Merge pull request #45 from JuliaAI/default-logger

ablaom · web-flow · commit 03ad805833d2 · 2024-08-02T13:54:48.000+12:00
Update the readme examples to include tuning and setting global logger
diff --git a/.github/workflows/CI.yml b/.github/workflows/CI.yml
@@ -60,7 +60,10 @@ jobs:
           JULIA_NUM_THREADS: '2'
           MLFLOW_TRACKING_URI: "http://localhost:5000/api"
       - uses: julia-actions/julia-processcoverage@v1
-      - uses: codecov/codecov-action@v3
+      - uses: codecov/codecov-action@v4
         with:
-          files: lcov.info
+          token: ${{ secrets.CODECOV_TOKEN }}
+          fail_ci_if_error: false
+          verbose: true 
+          
 
diff --git a/README.md b/README.md
@@ -6,8 +6,8 @@
 
 [ci-dev]: https://github.com/pebeto/MLJFlow.jl/actions/workflows/CI.yml
 [ci-dev-img]: https://github.com/pebeto/MLJFlow.jl/actions/workflows/CI.yml/badge.svg?branch=dev "Continuous Integration (CPU)"
-[codecov-dev]: https://codecov.io/github/JuliaAI/MLJFlow.jl?branch=dev
-[codecov-dev-img]: https://codecov.io/gh/JuliaAI/MLJFlow.jl/branch/dev/graphs/badge.svg?branch=dev "Code Coverage"
+[codecov-dev]: https://codecov.io/github/JuliaAI/MLJFlow.jl
+[codecov-dev-img]: https://codecov.io/github/JuliaAI/MLJFlow.jl/graph/badge.svg?token=TBCMJOK1WR "Code Coverage"
 
 [MLJ](https://github.com/alan-turing-institute/MLJ.jl) is a Julia framework for
 combining and tuning machine learning models.
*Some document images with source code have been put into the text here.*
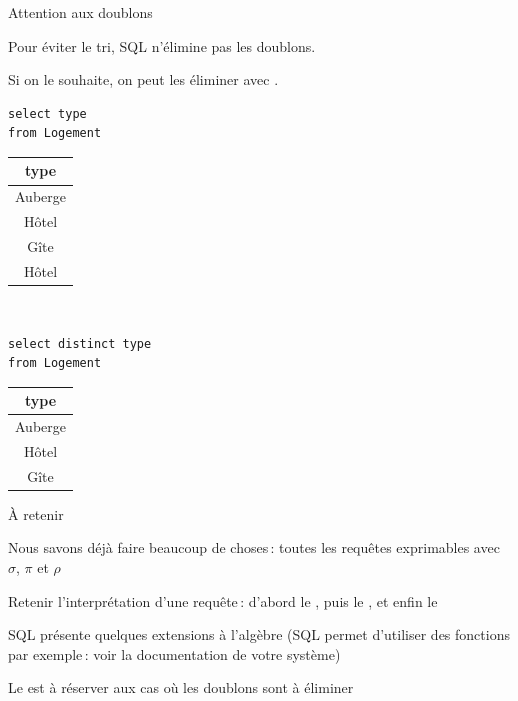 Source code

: \begin{frame}[fragile]{Attention aux doublons}


Pour éviter le tri, SQL n'élimine pas les doublons.

\vfill


Si on le souhaite, on peut les éliminer
avec  .


\vfill

\begin{center}
\begin{minipage}[b]{4cm}
\begin{verbatim}
select type 
from Logement
\end{verbatim}

\begin{tabular}{c}
\textbf{type}\\ \hline 
Auberge\\ \hline 
Hôtel\\ \hline 
Gîte\\ \hline 
Hôtel\\ \hline 
\end{tabular}
\end{minipage} \hspace*{1cm} \
\begin{minipage}[b]{4cm}
\begin{verbatim}
select distinct type 
from Logement
\end{verbatim}

\begin{tabular}{c}
\textbf{type}\\ \hline 
Auberge\\ \hline 
Hôtel\\ \hline 
Gîte\\ \hline 
\end{tabular}
\end{minipage}
\end{center}

\end{frame}


\begin{frame}{À retenir}

Nous savons déjà faire beaucoup de choses\,: toutes
les requêtes exprimables avec $\sigma$, $\pi$ et $\rho$

\vfill

\begin{redbullet}
  \item Retenir l'interprétation d'une requête\,: d'abord
  le   , puis le , et enfin le 
  \item SQL présente quelques extensions à l'algèbre (SQL permet d'utiliser des 
    fonctions par
exemple\,: voir la documentation de votre système)
  \item Le  est à réserver aux cas où les doublons
  sont à éliminer
\end{redbullet}

\end{frame}

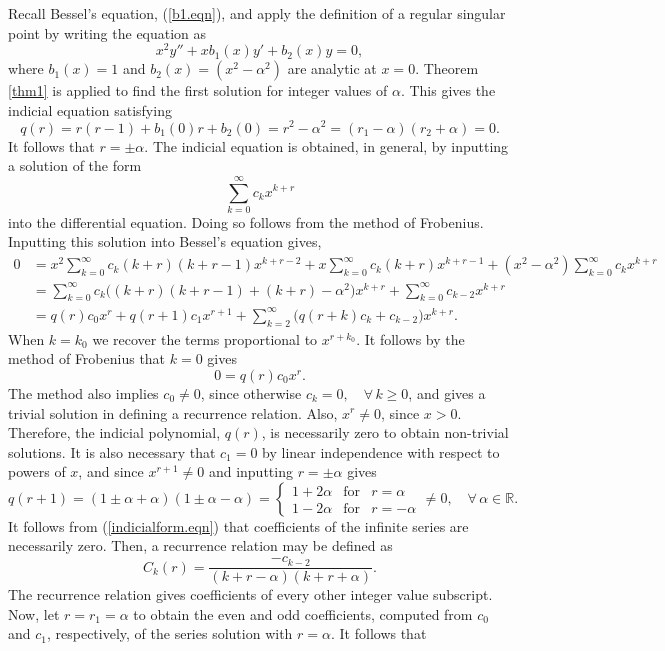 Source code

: \documentclass[12pt]{article}
\theoremstyle{definition}
\numberwithin{equation}{section}
\begin{document}
{Recall Bessel's equation, (\ref{b1.eqn}), and apply the definition of a regular singular point by writing the equation as
$$x^2y''+xb_1(x)y'+b_2(x)y=0,$$
where $b_1(x)=1$ and $b_2(x)=(x^2-\alpha^2)$ are analytic at $x=0$. Theorem \ref{thm1} is applied to find the first solution for integer values of $\alpha$. This gives the indicial equation satisfying
$$q(r)=r(r-1)+b_1(0)r+b_2(0)=r^2-\alpha^2=(r_1-\alpha)(r_2+\alpha)=0.$$
It follows that $r=\pm\alpha$. The indicial equation is obtained, in general, by inputting a solution of the form
$$\sum_{k=0}^\infty c_kx^{k+r}$$ into the differential equation. Doing so follows from the method of Frobenius. Inputting this solution into Bessel's equation gives,
\begin{align}
0&=x^2\sum_{k=0}^\infty c_k(k+r)(k+r-1)x^{k+r-2}+x\sum_{k=0}^\infty c_k(k+r)x^{k+r-1}+(x^2-\alpha^2)\sum_{k=0}^\infty c_kx^{k+r}\nonumber\\
&=\sum_{k=0}^\infty c_k\Big((k+r)(k+r-1)+(k+r)-\alpha^2\Big)x^{k+r}+\sum_{k=0}^\infty c_{k-2}x^{k+r}\nonumber\\
&=q(r)c_0x^r+q(r+1)c_1x^{r+1}+\sum_{k=2}^\infty\Big(q(r+k)c_k+c_{k-2}\Big)x^{k+r}.
\label{indicialform.eqn}
\end{align}
When $k=k_0$ we recover the terms proportional to $x^{r+k_0}$. It follows by the method of Frobenius that $k=0$ gives
$$0=q(r)c_0x^r.$$
The method also implies $c_0\neq 0$, since otherwise $c_k=0,\quad\forall\,k\geq 0$, and gives a trivial solution in defining a recurrence relation. Also, $x^r\neq 0$, since $x>0$. Therefore, the indicial polynomial, $q(r)$, is necessarily zero to obtain non-trivial solutions. It is also necessary that $c_1=0$ by linear independence with respect to powers of $x$, and since $x^{r+1}\neq 0$ and inputting $r=\pm\alpha$ gives
$$q(r+1)=(1\pm\alpha+\alpha)(1\pm\alpha-\alpha)=\left\{ \begin{array}{rcl}
1+2\alpha & \mbox{for}&r=\alpha\\
1-2\alpha & \mbox{for}&r=-\alpha
\end{array}\right.\neq 0,\quad\forall\,\alpha\in\mathbb{R}.$$
It follows from (\ref{indicialform.eqn}) that coefficients of the infinite series are necessarily zero. Then, a recurrence relation may be defined as
\begin{equation}
C_k(r)=\frac{-c_{k-2}}{(k+r-\alpha)(k+r+\alpha)}.
\label{ck.eqn}
\end{equation}
The recurrence relation gives coefficients of every other integer value subscript. Now, let $r=r_1=\alpha$ to obtain the even and odd coefficients, computed from $c_0$ and $c_1$, respectively, of the series solution with $r=\alpha$. It follows that
}
\end{document}
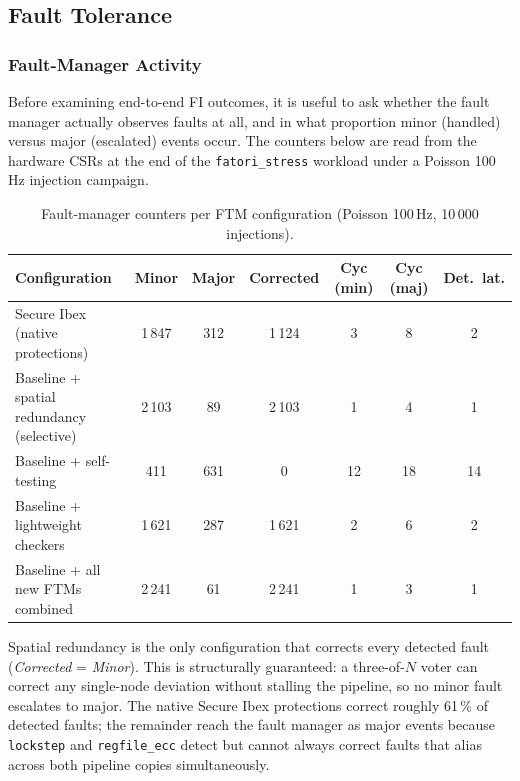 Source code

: \subsection{Fault Tolerance}
\label{sec:ft_results}

\subsubsection{Fault-Manager Activity}
\label{sec:ft_counters_results}

Before examining end-to-end \ac{FI} outcomes, it is useful to ask whether the fault manager
actually observes faults at all, and in what proportion minor (handled) versus major (escalated)
events occur. The counters below are read from the hardware CSRs at the end of the
\texttt{fatori\_stress} workload under a Poisson 100\,Hz injection campaign.

\begin{table}[H]
\centering
\caption{Fault-manager counters per \ac{FTM} configuration (Poisson 100\,Hz, 10\,000 injections).}
\label{tab:ft_counters_results}
\footnotesize
\begin{tabularx}{\textwidth}{lcccccc}
\toprule
\textbf{Configuration} & \textbf{Minor} & \textbf{Major} & \textbf{Corrected}
  & \textbf{Cyc (min)} & \textbf{Cyc (maj)} & \textbf{Det.\ lat.} \\
\midrule
Secure Ibex (native protections)          & 1\,847 & 312 & 1\,124 & 3 & 8  & 2 \\
Baseline + spatial redundancy (selective) & 2\,103 &  89 & 2\,103 & 1 & 4  & 1 \\
Baseline + self-testing                   &   411  & 631 &      0 & 12 & 18 & 14 \\
Baseline + lightweight checkers           & 1\,621 & 287 & 1\,621 & 2 & 6  & 2 \\
Baseline + all new \acp{FTM} combined     & 2\,241 &  61 & 2\,241 & 1 & 3  & 1 \\
\bottomrule
\end{tabularx}
\end{table}

Spatial redundancy is the only configuration that corrects every detected fault
(\textit{Corrected} = \textit{Minor}). This is structurally guaranteed: a three-of-$N$ voter
can correct any single-node deviation without stalling the pipeline, so no minor fault escalates
to major. The native Secure Ibex protections correct roughly 61\,\% of detected faults; the
remainder reach the fault manager as major events because \texttt{lockstep} and \texttt{regfile\_ecc}
detect but cannot always correct faults that alias across both pipeline copies simultaneously.

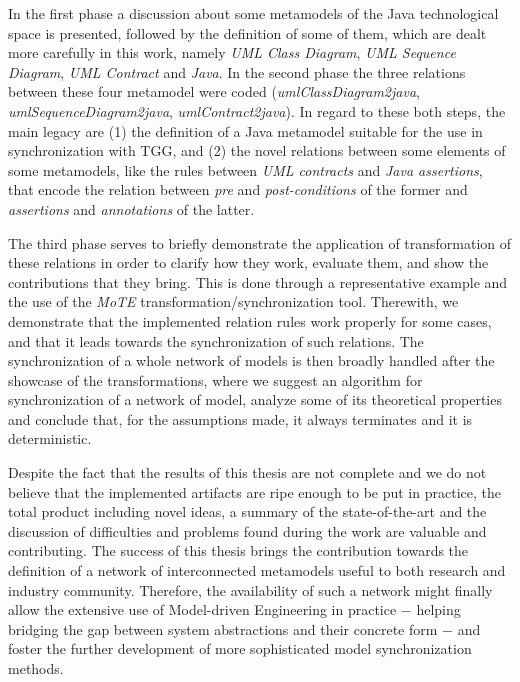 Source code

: \documentclass[tuberlin,cic,tc,english,noabntcite,oneside]{iiufrgs}
\begin{document}
In the first phase a discussion about some metamodels of the Java technological space is presented, followed by the definition of some of them, which are dealt more carefully in this work, namely \emph{UML Class Diagram}, \emph{UML Sequence Diagram}, \emph{UML Contract} and \emph{Java}. In the second phase the three relations between these four metamodel were coded (\emph{umlClassDiagram2java}, \emph{umlSequenceDiagram2java}, \emph{umlContract2java}). In regard to these both steps, the main legacy are (1) the definition of a Java metamodel suitable for the use in synchronization with TGG, and (2) the novel relations between some elements of some metamodels, like the rules between \emph{UML contracts} and \emph{Java assertions}, that encode the relation between \emph{pre} and \emph{post-conditions} of the former and \emph{assertions} and \emph{annotations} of the latter.

The third phase serves to briefly demonstrate the application of transformation of these relations in order to clarify how they work, evaluate them, and show the contributions that they bring. This is done through a representative example and the use of the \emph{MoTE} transformation/synchronization tool. Therewith, we demonstrate that the implemented relation rules work properly for some cases, and that it leads towards the synchronization of such relations. The synchronization of a whole network of models is then broadly handled after the showcase of the transformations, where we suggest an algorithm for synchronization of a network of model, analyze some of its theoretical properties and conclude that, for the assumptions made, it always terminates and it is deterministic.

Despite the fact that the results of this thesis are not complete and we do not believe that the implemented artifacts are ripe enough to be put in practice, the total product including novel ideas, a summary of the state-of-the-art and the discussion of difficulties and problems found during the work are valuable and contributing. The success of this thesis brings the contribution towards the definition of a network of interconnected metamodels useful to both research and industry community. Therefore, the availability of such a network might finally allow the extensive use of Model-driven Engineering in practice $-$ helping bridging the gap between system abstractions and their concrete form $-$ and foster the further development of more sophisticated model synchronization methods.




\end{document}
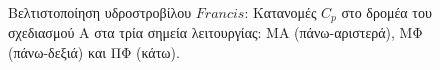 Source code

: \begin{figure}[h!]
\begin{minipage}[b]{0.5\linewidth}
\end{minipage}
\begin{minipage}[b]{1\linewidth}
 \centering
\end{minipage}
\caption{Βελτιστοποίηση υδροστροβίλου $Francis$: Κατανομές $C_p$ στο δρομέα του σχεδιασμού Α στα τρία σημεία λειτουργίας: ΜΑ (πάνω-αριστερά), ΜΦ (πάνω-δεξιά) και ΠΦ (κάτω).}
\label{Francis-A}
\end{figure}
MLJFlow is a package that extends
@@ -22,7 +22,7 @@ metrics, log parameters, log artifacts, etc.).
 This project is part of the GSoC 2023 program. The proposal description can be
 found [here](https://summerofcode.withgoogle.com/programs/2023/projects/iRxuzeGJ).
 The entire workload is divided into three different repositories:
-[MLJ.jl](https://github.com/alan-turing-institute/MLJ.jl), 
+[MLJ.jl](https://github.com/alan-turing-institute/MLJ.jl),
 [MLFlowClient.jl](https://github.com/JuliaAI/MLFlowClient.jl) and this one.
 
 ## Features
@@ -33,14 +33,14 @@ The entire workload is divided into three different repositories:
 - [x] Provides a wrapper `Logger` for MLFlowClient.jl clients and associated
       metadata; instances of this type are valid "loggers", which can be passed to MLJ
       functions supporting the `logger` keyword argument.
-	  
+
 - [x] Provides MLflow integration with MLJ's `evaluate!`/`evaluate` method (model
       **performance evaluation**)
 
 - [x] Extends MLJ's `MLJ.save` method, to save trained machines as retrievable MLflow
       client artifacts
 
-- [ ] Provides MLflow integration with MLJ's `TunedModel` wrapper (to log **hyper-parameter
+- [x] Provides MLflow integration with MLJ's `TunedModel` wrapper (to log **hyper-parameter
       tuning** workflows)
 
 - [ ] Provides MLflow integration with MLJ's `IteratedModel` wrapper (to log **controlled
@@ -60,8 +60,8 @@ shell/console, run `mlflow server` to launch an mlflow service on a local server
 Refer to the [MLflow documentation](https://www.mlflow.org/docs/latest/index.html) for
 necessary background.
 
-We assume MLJDecisionTreeClassifier is in the user's active Julia package
-environment.
+**Important.** For the examples that follow, we assume `MLJ`, `MLJDecisionTreeClassifier`
+and `MLFlowClient` are in the user's active Julia package environment.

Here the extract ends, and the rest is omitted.